No es casual que dos de las mejores óperas versen sobre la pasión y el compromiso pasional (en ambos casos letal, mortal, definitivo). Constituyen la cara y la cruz de la misma moneda, o la luz y la sombra de un mismo deseo siempre vivo. Don Giovanni, según propia confesión, no puede vivir sin su pasión, que es para él más necesaria que el aire que respira y el pan que come. Y Tristán e Isolda, a través del filtro de amor, sustituto del filtro de muerte, han hermanado para siempre su destino pasional compartido por encima de la vida y de la muerte.
Don Giovanni, en la ópera mozartiana, con su carácter carnavalesco y festivo, atestiguado por el desorden que perpetra desde esa declaración de principios que constituye su célebre «aria del champagne» (denominación popular de «Fin ch’han del vino »), va deslizando ese escenario enmascarado hacia un fondo trágico que a la postre le implicará en una inaplazable cita con su propio destino letal, mortal.
En ambos casos, por rumbos antitéticos, y a partir de elaboraciones estéticas radicalmente distintas, se acaba produciendo el compromiso pasional, o la pasión que alcanza su engagement radical a vida y muerte, y que se manifiesta en su carácter insistente, repetitivo, recurrente. Una pasión que se apodera del sujeto, Tristán, Isolda, Don Giovanni (y en diferentes y matizados registros, Doña Elvira y Doña Anna), y que de tal modo lo posee que éste queda plenamente dominado y enajenado, o prendido en esa posesión pasional; o prendado del ambiguo atractivo y seducción que posee siempre La Pasión (cuando se comprende en su naturaleza esencial, radical, capaz de conceder sentido e imantación a nuestra identidad y carácter; Pasión en letras mayúsculas).
El seductor ha sido previamente seducido por su propia pasión, por La Pasión: la que hace de Don Giovanni un Burlador de todas las leyes y costumbres que regulan los hábitos amorosos; o la que hace de Isolda y de Tristán los transgresores nocturnos de las leyes matrimoniales que rigen las ilusiones diurnas, según la inversión de valores (de Noche y Día) que la ópera de Wagner escenifica.
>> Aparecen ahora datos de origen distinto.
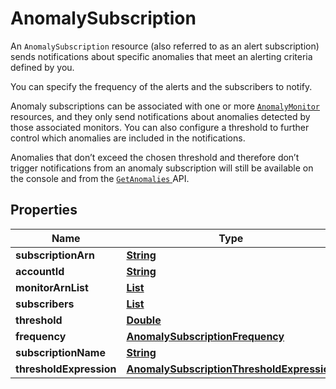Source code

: 

# AnomalySubscription

<p>An <code>AnomalySubscription</code> resource (also referred to as an alert subscription) sends notifications about specific anomalies that meet an alerting criteria defined by you.</p> <p>You can specify the frequency of the alerts and the subscribers to notify.</p> <p>Anomaly subscriptions can be associated with one or more <a href=\"https://docs.aws.amazon.com/aws-cost-management/latest/APIReference/API_AnomalyMonitor.html\"> <code>AnomalyMonitor</code> </a> resources, and they only send notifications about anomalies detected by those associated monitors. You can also configure a threshold to further control which anomalies are included in the notifications.</p> <p>Anomalies that don’t exceed the chosen threshold and therefore don’t trigger notifications from an anomaly subscription will still be available on the console and from the <a href=\"https://docs.aws.amazon.com/aws-cost-management/latest/APIReference/API_GetAnomalies.html\"> <code>GetAnomalies</code> </a> API.</p>

## Properties

| Name | Type | Description | Notes |
|------------ | ------------- | ------------- | -------------|
|**subscriptionArn** | [**String**](String.md) |  |  [optional] |
|**accountId** | [**String**](String.md) |  |  [optional] |
|**monitorArnList** | [**List**](List.md) |  |  |
|**subscribers** | [**List**](List.md) |  |  |
|**threshold** | [**Double**](Double.md) |  |  [optional] |
|**frequency** | [**AnomalySubscriptionFrequency**](AnomalySubscriptionFrequency.md) |  |  |
|**subscriptionName** | [**String**](String.md) |  |  |
|**thresholdExpression** | [**AnomalySubscriptionThresholdExpression**](AnomalySubscriptionThresholdExpression.md) |  |  [optional] |



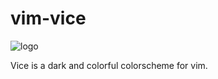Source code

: # vim-vice
![logo][logo]

Vice is a dark and colorful colorscheme for vim.

[logo]: https://i.imgur.com/ErZNivA.png "vice"
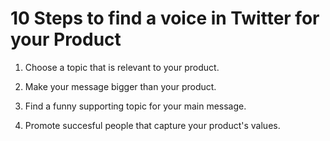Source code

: # 10 Steps to find a voice in Twitter for your Product


1. Choose a topic that is relevant to your product.

2. Make your message bigger than your product.

3. Find a funny supporting topic for your main message.

4. Promote succesful people that capture your product's values.
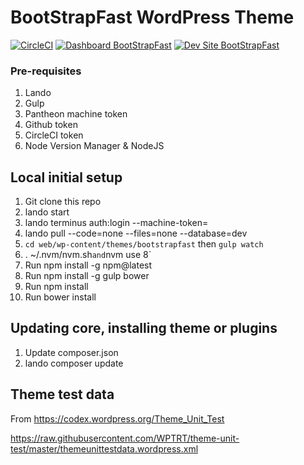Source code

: # BootStrapFast WordPress Theme

[![CircleCI](https://circleci.com/gh/cnrsys/BootStrapFast.svg?style=shield)](https://circleci.com/gh/cnrsys/BootStrapFast)
[![Dashboard BootStrapFast](https://img.shields.io/badge/dashboard-BootStrapFast-yellow.svg)](https://dashboard.pantheon.io/sites/f916572b-745e-44d1-b2a3-5ae6896b13ac#dev/code)
[![Dev Site BootStrapFast](https://img.shields.io/badge/site-BootStrapFast-blue.svg)](http://dev-BootStrapFast.pantheonsite.io/)


### Pre-requisites

1) Lando
2) Gulp
3) Pantheon machine token
4) Github token
5) CircleCI token
6) Node Version Manager & NodeJS

## Local initial setup

1) Git clone this repo
2) lando start
3) lando terminus auth:login --machine-token=
4) lando pull --code=none --files=none --database=dev
5) `cd web/wp-content/themes/bootstrapfast` then `gulp watch`
6) . ~/.nvm/nvm.sh` and `nvm use 8`
7) Run npm install -g npm@latest
8) Run npm install -g gulp bower
9) Run npm install
10) Run bower install

## Updating core, installing theme or plugins

1) Update composer.json
2) lando composer update

## Theme test data

From https://codex.wordpress.org/Theme_Unit_Test

https://raw.githubusercontent.com/WPTRT/theme-unit-test/master/themeunittestdata.wordpress.xml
Isolda asciende hacia el cielo, al final de la ópera, en olas letales de sublime voluptuosidad, abismándose en el Infinito (del deseo; de la pasión). Don Giovanni se hunde en su cita con el Comendador, envuelto en abismos de azufre y carbón encendido, tragado por las fauces del infierno, que abre el suelo terrenal para deglutirlo con sádica voracidad.
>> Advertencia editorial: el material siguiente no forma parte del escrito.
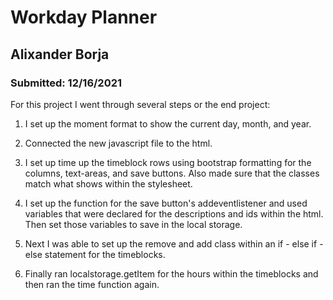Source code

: # Workday Planner

## Alixander Borja

### Submitted: 12/16/2021

For this project I went through several steps or the end project:

1. I set up the moment format to show the current day, month, and year.

2. Connected the new javascript file to the html.

3. I set up time up the timeblock rows using bootstrap formatting for the columns, text-areas, and save buttons. Also made sure that the classes match what shows within the stylesheet.

4. I set up the function for the save button's addeventlistener and used variables that were declared for the descriptions and ids within the html. Then set those variables to save in the local storage.

5. Next I was able to set up the remove and add class within an if - else if - else statement for the timeblocks.

6. Finally ran localstorage.getItem for the hours within the timeblocks and then ran the time function again.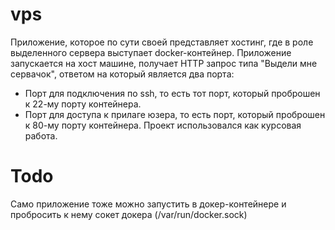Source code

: # vps
Приложение, которое по сути своей представляет хостинг, где в роле выделенного сервера выступает docker-контейнер.
Приложение запускается на хост машине, получает HTTP запрос типа "Выдели мне сервачок",
ответом на который является два порта:
- Порт для подключения по ssh, то есть тот порт, который проброшен к 22-му порту контейнера.
- Порт для доступа к прилаге юзера, то есть порт, который проброшен к 80-му порту контейнера.
Проект использовался как курсовая работа.

# Todo
Само приложение тоже можно запустить в докер-контейнере и пробросить к нему сокет докера (/var/run/docker.sock)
En la ópera wagneriana los protagonistas se concentran en ese único e infinito amor que les atañe e identifica, y que trasciende y traspasa todas las convenciones diurnas: un infinito cualitativo de intensidad, en lugar de expresar, como en el arquetipo viviente forjado por la ópera de Mozart, un infinito extensivo y cuantitativo, que se desparrama horizontalmente por el colectivo entero de todas las mujeres, tomadas en la más estricta individualidad y en la más rigurosa sucesión (…) De ahí la necesidad de que se lleve puntilloso registro notarial de esa sucesión aritmética de grandes números (seicento e quaranta, duecento e trentuna, cento, novantuna, mille e tre). En la ópera de Mozart, Don Giovanni se desparrama en los abismos horizontales de la extensión y la cantidad, sin dar tregua a su pasión, día y noche en la labor (sin descanso, sin dormir), como confiesa con sorda protesta Leporello en su primera aria, harto de tanta fatiga, pero fascinado de su tarea de testigo contable de las fechorías de su amo;
siendo especialmente relevante el listado numérico de esa contabilidad, como lo atestigua la célebre aria de Leporello, lista en mano, ante Doña Elvira.